Its current yield of 7.1% excites and this is better funded than many on the FTSE 100 with cover at 1.3times. Trading at 11 times earnings, its valuation isn’t too testing either. Earlier this month, HSBC announced further rewards for loyal shareholders in the shape of a $2.5bn share buy-back, and a renewed commitment to its current dividend of 51 cents. HSBC has been hit by the Asia slowdown but is nonetheless increasing its focus in this region, which should prove rewarding in the longer run. With underlying profit before tax falling 14% to $10.8bn the turnaround will take time, but the income should make the wait worthwhile.
Setting Standards
Investors in insurer Standard Life (LSE: SL) have had a better much better time of it, with the share price up 85% over five years. However, it has retreated over the last 12 months, falling 15% due to wider stock market uncertainty. I called Standard Life an insurer but the truth is it’s now a fee-based asset manager, which arguably makes it more volatile and exposed to market shocks.

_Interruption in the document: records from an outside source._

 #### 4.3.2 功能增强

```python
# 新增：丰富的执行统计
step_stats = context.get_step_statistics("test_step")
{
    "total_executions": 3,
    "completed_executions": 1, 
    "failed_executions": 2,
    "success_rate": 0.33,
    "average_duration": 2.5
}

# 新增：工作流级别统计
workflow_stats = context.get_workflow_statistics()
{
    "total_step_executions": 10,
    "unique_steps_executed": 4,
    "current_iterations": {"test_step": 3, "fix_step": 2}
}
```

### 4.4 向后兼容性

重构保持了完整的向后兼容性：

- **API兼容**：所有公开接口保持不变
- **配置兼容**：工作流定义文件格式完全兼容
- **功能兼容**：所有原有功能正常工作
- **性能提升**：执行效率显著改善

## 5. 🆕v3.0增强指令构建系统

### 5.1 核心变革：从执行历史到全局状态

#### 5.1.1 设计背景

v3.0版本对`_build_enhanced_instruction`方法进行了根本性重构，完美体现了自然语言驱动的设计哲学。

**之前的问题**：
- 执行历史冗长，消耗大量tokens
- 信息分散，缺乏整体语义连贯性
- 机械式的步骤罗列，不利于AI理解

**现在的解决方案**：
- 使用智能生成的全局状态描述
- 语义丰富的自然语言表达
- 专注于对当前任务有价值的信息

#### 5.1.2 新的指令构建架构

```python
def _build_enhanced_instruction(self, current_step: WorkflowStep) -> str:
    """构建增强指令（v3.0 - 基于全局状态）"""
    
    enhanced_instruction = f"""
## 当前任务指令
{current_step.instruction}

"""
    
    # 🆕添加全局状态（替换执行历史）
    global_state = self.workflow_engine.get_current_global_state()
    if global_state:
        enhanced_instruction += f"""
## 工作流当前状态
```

First-half results show operating profits before tax up 18% to £341m, and underlying cash generation improving 10% to £254m. Standard Life has been hit by falling annuity sales but there have been compensations as more retirees turn to income drawdown. Dividend policy is progressive, with the payout recently lifted 7.5% to 6.47p per share, even though the current 5.1% yield is covered just 0.7 times. My only doubt is that it’s expensive at 26.6 times earnings, although forecast EPS growth of 92% this year and 10% in 2017 should help even things out.